Here's an approach that would allow you to get this answer for each turn of the game all in one fell swoop:

  1. Write a program that will pick a random point on the board (for the location of the end of the vessel), a random vessel, and a random orientation (North, South, East, West) and then try to place the vessel on the board.
  2. If the placement is valid, remove the vessel from the list and record which cells (letter x number) contain that vessel.
  3. Repeat Steps 1 and 2 until you are out of vessels.
  4. Store the board configuration as a matrix with (0) for "does not contain part of a vessel" and (1) for "contains part of a vessel".
  5. Repeat steps 1 - 4 a lot of times (say 1k - 5k), saving each board configuration matrix.

Once you have this, you can ask questions such as this:

  1. First move: Add up all the matrices (element-wise) and divide by the number of matrices. The resulting matrix will tell you the probability of getting a "hit" at that location.
  2. On subsequent moves, filter the matrices so that they have vessels where you have confirmed hits and don't have vessels where you have confirmed misses.
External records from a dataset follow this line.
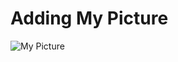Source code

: # Adding My Picture
![My Picture](https://drive.google.com/open?id=1z07jMlK7XZJfenmxndmZBorae6p6A32D)
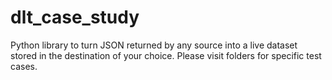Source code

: # dlt_case_study
Python library to turn JSON returned by any source into a live dataset stored in the destination of your choice.
Please visit folders for specific test cases.

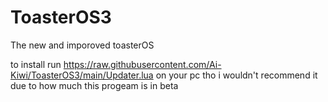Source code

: # ToasterOS3
 The new and imporoved toasterOS

to install run https://raw.githubusercontent.com/Ai-Kiwi/ToasterOS3/main/Updater.lua on your pc tho i wouldn't recommend it due to how much this progeam is in beta
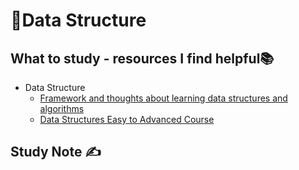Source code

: # 🔢Data Structure

## What to study - resources I find helpful📚

- Data Structure
  - [Framework and thoughts about learning data structures and algorithms](https://github.com/labuladong/fucking-algorithm/blob/english/think_like_computer/Framework%20and%20thoughts%20about%20learning%20data%20structure%20and%20algorithm.md)
  - [Data Structures Easy to Advanced Course](https://www.youtube.com/watch?v=RBSGKlAvoiM&t=416s)

## Study Note ✍️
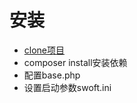 # 安装

* [clone项目](https://github.com/stelin/swoft)
* composer install安装依赖
* 配置base.php
* 设置启动参数swoft.ini



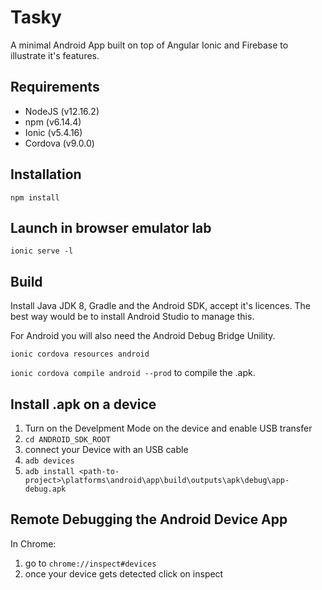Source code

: # Tasky

A minimal Android App built on top of Angular Ionic and Firebase to illustrate it's features.

## Requirements
* NodeJS (v12.16.2)
* npm (v6.14.4)
* Ionic (v5.4.16)
* Cordova (v9.0.0)

## Installation

``npm install``

## Launch in browser emulator lab

``ionic serve -l``

## Build

Install Java JDK 8, Gradle and the Android SDK, accept it's licences. The best way would be to install Android Studio to manage this.

For Android you will also need the Android Debug Bridge Unility.

``ionic cordova resources android``

``ionic cordova compile android --prod`` to compile the .apk.

## Install .apk on a device

1. Turn on the Develpment Mode on the device and enable USB transfer
2. ``cd ANDROID_SDK_ROOT`` 
3. connect your Device with an USB cable
4. ``adb devices``
5. ``adb install <path-to-project>\platforms\android\app\build\outputs\apk\debug\app-debug.apk``

## Remote Debugging the Android Device App

In Chrome: 

1. go to ``chrome://inspect#devices``
2. once your device gets detected click on inspect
Re-calculate the probability as in (1) but with the filtered set. This will approximate the probability of getting a hit on each cell given what you know already from previous turns.

Of course, your opponent might get a little suspicious when you keep checking a computer, but I'm guessing one could run the simulations a ton of times, store the data as a small iPhone app, and then you'd be in business.

Have fun!

PS: One caveat is that this assumes people place boats randomly. I'm guessing people actually have some strategy sometimes (maximize spread, make unexpected shapes on board, etc) but perhaps the variety of strategies effectively reduces to random choice when you consider all possible strategies. Also, as you collect more information, only some strategies will be consistent with the information you are collecting, so it may partially adjust for this anyway.